A state of emergency was declared in Southern Napa County on Sunday after the strongest earthquake to strike Northern California in 25 years hit in the early hours of the morning. Registering a 6.0 magnitude, it is the largest trembler in the area since the 6.9-magnitude Loma Prieta earthquake caused $6 billion of property damage in 1989.
The U.S. Geological Survey’s automated economic loss software predicted a 27% chance losses will exceed $1 billion. Fires broke out, water mains burst, areas of buildings crumbled, gas lines ruptured, and at least 15 buildings were left uninhabitable. What many people may not realize is this damage may not be covered by many standard homeowner’s insurance policies. While all residential property insurance companies are required by California law to offer earthquake coverage, it most often requires purchasing additional coverage.
Even if a homeowner has a policy covering earthquake damage, it is important to know what is and is not covered. For instance, the standard policy sold by the California Earthquake Authority, which provides about 70% of all Earthquake policies sold in the state, is based on a "mini-policy" established by a 1996 act of the California Legislature that covers the insured’s dwelling to provide "a roof over your head" but does not cover damages to things like detached structures, pools, or patios.

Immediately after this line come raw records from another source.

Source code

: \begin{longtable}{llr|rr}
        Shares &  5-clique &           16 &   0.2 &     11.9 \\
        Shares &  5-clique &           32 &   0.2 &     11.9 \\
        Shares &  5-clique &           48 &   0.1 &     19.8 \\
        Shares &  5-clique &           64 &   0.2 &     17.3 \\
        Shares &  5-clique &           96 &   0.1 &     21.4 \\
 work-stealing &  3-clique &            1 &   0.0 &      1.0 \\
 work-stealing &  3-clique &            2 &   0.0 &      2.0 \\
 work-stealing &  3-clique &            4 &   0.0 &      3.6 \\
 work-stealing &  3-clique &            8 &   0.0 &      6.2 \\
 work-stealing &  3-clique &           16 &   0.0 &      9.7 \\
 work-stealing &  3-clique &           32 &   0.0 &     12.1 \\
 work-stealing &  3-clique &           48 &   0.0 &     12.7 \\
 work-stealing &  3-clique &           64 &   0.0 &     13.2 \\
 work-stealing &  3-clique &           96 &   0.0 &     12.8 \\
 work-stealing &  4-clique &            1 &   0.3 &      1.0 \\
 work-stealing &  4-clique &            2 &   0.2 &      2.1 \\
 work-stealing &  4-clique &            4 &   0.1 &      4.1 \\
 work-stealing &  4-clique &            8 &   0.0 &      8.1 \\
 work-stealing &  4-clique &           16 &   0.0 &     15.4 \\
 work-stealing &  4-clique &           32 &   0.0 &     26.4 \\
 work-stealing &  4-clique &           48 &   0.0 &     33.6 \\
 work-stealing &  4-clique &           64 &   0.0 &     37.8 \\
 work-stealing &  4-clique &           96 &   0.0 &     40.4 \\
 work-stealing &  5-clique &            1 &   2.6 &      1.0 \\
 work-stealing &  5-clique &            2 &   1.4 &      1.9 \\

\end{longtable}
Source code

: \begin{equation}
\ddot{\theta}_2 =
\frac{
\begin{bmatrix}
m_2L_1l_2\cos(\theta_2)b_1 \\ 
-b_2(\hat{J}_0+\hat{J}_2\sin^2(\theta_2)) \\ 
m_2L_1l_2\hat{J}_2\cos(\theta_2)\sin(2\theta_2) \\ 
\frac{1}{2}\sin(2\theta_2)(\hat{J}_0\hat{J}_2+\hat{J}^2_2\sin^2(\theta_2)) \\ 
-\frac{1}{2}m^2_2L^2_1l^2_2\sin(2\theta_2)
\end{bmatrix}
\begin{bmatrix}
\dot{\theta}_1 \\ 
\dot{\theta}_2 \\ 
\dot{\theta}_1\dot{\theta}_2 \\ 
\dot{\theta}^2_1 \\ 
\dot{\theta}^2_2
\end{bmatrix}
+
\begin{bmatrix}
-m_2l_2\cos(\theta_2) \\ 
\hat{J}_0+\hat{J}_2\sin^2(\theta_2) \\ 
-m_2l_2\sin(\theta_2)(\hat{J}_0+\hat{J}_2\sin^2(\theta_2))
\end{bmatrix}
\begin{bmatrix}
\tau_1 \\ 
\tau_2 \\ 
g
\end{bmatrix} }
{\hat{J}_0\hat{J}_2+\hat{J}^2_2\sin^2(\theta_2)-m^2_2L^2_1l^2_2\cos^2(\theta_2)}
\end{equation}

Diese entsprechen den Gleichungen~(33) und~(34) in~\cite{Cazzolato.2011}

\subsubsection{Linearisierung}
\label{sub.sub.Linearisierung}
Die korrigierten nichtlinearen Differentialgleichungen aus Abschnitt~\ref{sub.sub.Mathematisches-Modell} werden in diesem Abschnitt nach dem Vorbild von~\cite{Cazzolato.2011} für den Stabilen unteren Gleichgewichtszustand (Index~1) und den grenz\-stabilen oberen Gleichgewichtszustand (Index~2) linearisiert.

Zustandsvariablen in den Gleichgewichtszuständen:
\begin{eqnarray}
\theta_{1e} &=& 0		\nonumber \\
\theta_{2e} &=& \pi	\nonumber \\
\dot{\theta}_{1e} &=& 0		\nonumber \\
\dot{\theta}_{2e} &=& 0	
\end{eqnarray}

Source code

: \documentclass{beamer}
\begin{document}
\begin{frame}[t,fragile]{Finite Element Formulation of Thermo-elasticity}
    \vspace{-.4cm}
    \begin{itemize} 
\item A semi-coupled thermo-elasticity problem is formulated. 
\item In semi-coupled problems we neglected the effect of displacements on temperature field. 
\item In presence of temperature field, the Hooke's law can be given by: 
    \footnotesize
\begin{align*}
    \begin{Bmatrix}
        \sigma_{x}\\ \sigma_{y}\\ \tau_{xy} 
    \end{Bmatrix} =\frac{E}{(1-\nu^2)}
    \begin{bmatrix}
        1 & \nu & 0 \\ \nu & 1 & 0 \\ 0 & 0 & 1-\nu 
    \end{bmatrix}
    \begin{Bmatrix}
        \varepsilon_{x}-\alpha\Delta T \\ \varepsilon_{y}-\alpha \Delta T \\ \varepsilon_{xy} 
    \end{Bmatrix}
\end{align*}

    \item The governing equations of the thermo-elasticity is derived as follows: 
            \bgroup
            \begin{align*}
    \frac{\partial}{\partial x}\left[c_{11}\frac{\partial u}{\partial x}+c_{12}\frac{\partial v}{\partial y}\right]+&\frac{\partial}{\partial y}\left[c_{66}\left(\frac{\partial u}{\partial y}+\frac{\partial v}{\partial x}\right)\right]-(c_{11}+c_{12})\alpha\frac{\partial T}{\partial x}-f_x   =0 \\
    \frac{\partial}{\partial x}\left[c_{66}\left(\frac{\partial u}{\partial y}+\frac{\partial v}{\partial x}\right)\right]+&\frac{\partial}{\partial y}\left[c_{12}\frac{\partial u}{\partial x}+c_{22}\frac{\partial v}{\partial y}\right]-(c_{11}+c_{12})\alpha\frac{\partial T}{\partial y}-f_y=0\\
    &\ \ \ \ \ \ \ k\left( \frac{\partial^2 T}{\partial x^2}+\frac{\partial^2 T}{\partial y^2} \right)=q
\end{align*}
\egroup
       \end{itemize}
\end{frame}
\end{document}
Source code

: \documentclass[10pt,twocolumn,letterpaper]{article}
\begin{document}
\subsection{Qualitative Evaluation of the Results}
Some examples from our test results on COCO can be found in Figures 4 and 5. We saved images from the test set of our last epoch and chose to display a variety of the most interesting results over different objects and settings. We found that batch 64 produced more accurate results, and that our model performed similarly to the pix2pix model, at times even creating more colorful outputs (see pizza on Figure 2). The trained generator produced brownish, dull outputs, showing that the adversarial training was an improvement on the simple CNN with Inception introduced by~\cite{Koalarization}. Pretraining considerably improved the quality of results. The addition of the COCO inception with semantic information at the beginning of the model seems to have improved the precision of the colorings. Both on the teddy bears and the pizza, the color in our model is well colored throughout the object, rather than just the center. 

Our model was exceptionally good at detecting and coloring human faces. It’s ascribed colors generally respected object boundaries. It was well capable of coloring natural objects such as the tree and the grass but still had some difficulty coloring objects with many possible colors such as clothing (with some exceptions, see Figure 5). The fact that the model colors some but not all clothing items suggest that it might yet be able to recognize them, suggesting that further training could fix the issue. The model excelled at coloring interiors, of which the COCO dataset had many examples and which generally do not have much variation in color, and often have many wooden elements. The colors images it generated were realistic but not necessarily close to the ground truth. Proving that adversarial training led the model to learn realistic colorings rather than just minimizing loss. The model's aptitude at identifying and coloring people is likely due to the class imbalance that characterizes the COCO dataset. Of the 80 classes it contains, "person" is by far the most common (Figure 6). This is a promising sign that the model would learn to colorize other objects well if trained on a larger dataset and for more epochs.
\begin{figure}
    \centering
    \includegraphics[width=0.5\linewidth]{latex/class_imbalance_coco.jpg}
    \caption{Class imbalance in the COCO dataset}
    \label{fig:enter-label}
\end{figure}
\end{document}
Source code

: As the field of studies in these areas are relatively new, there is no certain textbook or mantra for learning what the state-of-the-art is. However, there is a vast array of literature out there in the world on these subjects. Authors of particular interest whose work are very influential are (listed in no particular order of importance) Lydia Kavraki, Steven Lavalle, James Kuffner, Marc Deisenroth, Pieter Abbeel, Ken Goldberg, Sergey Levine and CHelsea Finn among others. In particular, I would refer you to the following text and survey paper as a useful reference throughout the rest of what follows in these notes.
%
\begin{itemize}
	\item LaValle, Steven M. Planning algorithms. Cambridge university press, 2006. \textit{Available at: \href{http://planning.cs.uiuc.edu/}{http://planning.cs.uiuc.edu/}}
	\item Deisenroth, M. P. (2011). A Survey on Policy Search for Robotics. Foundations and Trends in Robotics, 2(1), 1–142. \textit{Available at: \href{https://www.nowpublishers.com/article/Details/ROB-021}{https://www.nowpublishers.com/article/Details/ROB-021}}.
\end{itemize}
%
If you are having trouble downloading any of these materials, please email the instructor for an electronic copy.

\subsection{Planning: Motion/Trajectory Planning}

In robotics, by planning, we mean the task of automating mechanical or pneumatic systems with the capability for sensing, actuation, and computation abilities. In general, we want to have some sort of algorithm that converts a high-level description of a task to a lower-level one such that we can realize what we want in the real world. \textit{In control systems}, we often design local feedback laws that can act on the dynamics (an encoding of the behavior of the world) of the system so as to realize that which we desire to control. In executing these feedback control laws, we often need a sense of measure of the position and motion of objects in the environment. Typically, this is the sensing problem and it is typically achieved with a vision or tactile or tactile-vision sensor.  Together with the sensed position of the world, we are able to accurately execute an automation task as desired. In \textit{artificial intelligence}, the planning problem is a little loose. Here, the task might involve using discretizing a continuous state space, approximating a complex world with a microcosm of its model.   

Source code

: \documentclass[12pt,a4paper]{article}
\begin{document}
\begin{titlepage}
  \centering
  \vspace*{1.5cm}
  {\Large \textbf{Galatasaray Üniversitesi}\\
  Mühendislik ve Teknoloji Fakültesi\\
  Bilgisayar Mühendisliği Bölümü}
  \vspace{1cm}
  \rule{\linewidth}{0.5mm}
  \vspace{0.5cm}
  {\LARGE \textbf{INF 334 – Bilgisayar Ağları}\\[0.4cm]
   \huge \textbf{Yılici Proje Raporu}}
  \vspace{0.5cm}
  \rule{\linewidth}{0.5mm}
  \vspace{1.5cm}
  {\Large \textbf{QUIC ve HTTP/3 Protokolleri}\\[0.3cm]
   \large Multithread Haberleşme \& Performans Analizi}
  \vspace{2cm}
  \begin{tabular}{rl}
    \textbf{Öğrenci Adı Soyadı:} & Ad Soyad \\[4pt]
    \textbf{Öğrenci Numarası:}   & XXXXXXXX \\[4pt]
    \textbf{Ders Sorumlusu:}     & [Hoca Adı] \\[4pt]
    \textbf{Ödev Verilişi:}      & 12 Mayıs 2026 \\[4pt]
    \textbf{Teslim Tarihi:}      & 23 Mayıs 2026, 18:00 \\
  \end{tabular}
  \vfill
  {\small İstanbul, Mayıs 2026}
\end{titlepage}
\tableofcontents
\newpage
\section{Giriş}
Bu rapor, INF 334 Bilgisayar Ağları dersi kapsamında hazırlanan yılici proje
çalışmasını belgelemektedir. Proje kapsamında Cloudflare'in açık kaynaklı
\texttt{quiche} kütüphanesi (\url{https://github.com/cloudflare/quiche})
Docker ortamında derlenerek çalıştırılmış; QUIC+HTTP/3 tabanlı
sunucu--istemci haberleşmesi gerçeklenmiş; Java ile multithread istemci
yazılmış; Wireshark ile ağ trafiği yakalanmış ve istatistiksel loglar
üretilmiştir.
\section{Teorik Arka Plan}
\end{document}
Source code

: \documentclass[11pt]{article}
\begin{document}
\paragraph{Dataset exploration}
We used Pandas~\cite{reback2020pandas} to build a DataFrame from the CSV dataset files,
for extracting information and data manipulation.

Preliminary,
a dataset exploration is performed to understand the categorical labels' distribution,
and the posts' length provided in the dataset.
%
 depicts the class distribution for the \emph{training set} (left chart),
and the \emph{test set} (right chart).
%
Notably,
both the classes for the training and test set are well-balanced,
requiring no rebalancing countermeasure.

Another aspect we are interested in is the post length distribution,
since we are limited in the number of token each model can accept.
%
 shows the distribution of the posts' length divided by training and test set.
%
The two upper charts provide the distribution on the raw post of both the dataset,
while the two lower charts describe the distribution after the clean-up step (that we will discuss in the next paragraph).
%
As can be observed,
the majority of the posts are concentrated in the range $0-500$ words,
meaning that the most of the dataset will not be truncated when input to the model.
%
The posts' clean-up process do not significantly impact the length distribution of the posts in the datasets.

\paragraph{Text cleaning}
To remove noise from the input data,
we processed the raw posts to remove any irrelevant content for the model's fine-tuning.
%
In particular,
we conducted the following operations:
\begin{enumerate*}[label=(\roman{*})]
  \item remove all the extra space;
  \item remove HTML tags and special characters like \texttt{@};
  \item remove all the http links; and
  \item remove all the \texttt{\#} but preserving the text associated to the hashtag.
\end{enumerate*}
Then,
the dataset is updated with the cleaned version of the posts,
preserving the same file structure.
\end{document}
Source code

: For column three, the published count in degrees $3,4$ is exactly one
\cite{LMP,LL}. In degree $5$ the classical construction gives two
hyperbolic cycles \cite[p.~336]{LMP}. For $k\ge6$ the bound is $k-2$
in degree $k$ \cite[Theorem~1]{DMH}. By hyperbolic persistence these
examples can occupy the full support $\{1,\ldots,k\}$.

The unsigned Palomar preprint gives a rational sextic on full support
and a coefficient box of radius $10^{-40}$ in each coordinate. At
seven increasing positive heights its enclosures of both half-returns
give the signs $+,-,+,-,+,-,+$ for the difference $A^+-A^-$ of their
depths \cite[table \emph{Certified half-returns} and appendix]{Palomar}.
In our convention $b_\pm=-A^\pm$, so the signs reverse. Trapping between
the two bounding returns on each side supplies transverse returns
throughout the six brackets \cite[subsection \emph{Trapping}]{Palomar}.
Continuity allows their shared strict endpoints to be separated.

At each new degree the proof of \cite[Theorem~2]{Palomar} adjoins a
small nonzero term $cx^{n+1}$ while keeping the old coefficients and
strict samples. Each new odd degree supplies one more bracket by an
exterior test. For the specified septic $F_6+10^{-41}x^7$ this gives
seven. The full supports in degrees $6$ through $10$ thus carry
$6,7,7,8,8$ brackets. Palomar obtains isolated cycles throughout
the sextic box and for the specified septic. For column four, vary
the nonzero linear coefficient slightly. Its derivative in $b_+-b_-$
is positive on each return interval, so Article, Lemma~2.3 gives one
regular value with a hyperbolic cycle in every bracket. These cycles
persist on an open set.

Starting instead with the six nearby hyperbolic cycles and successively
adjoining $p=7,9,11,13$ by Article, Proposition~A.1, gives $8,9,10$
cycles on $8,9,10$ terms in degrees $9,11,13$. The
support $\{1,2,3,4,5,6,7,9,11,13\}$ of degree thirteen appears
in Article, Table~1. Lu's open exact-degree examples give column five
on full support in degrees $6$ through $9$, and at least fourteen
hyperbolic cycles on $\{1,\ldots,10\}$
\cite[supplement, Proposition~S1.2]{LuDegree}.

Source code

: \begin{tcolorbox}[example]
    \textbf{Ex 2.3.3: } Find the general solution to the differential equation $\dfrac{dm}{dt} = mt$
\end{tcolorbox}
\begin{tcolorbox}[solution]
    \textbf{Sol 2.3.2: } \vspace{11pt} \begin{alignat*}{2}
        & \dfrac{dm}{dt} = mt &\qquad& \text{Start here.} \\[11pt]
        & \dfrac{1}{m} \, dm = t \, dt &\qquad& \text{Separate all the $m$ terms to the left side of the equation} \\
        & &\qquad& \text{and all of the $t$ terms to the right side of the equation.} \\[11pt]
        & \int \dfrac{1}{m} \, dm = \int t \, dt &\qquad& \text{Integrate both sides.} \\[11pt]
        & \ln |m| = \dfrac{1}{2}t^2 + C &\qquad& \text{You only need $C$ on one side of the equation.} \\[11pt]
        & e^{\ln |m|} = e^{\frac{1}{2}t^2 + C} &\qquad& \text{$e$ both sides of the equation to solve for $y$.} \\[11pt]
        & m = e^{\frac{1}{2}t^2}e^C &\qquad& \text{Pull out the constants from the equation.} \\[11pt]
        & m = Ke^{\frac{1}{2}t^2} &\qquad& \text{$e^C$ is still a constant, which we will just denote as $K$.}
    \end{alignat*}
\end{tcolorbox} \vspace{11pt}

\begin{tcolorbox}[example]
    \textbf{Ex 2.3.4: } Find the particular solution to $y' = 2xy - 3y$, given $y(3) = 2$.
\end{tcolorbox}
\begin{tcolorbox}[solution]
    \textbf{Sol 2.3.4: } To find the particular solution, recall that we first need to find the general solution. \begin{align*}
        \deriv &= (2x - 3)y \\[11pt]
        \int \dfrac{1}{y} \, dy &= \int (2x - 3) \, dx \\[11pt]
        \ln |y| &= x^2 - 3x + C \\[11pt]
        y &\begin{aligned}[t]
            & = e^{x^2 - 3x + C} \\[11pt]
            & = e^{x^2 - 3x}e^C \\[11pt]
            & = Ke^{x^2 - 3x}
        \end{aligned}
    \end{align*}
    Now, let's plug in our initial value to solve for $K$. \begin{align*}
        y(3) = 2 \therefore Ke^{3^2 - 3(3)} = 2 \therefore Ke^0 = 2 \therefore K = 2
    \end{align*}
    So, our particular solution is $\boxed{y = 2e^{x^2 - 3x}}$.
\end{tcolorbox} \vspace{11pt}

If you are one of the many Californians affected by this disaster, or want to know what your situation is for future quakes, now is a good time to review the coverage provided by your policy. You can get great advice on what to look for from this blog post by my colleague, Denise Sze: Recent Earthquate Swarms Bring Rising Concern Over Insurance Coverage Deficit in Southern California.
As with any losses that would require making an insurance claim, property owners should accurately record and take steps to mitigate any damage and contact their insurance agent as soon as possible—the sooner you get the ball rolling on your claim the sooner you may receive the funds you need to repair or rebuild and move on.